TASK DIRECTIONS: Only those lines in the data below from the line containing "then it will" through the line containing "practice evil. \\", both included, should be restated word for word.

RECORDS FOR PROCESSING:
━━━━━━━━━━━━━━━━━━━━━━━━━━━━━━
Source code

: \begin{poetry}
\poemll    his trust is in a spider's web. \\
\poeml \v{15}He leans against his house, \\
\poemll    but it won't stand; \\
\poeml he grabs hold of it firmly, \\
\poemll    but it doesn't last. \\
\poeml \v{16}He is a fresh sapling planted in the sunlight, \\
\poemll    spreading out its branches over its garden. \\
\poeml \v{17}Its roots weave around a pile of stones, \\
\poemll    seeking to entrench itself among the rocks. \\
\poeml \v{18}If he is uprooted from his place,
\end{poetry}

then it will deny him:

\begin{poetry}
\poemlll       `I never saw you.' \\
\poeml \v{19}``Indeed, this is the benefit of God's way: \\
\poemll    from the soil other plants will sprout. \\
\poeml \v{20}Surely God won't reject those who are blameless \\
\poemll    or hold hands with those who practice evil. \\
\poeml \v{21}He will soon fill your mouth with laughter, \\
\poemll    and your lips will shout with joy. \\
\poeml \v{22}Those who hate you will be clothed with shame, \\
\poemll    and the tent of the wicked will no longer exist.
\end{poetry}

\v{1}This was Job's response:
━━━━━━━━━━━━━━━━━━━━━━━━━━━━━━
RESPONSE TO THIS EXERCISE:
then it will deny him:

\begin{poetry}
\poemlll       `I never saw you.' \\
\poeml \v{19}``Indeed, this is the benefit of God's way: \\
\poemll    from the soil other plants will sprout. \\
\poeml \v{20}Surely God won't reject those who are blameless \\
\poemll    or hold hands with those who practice evil. \\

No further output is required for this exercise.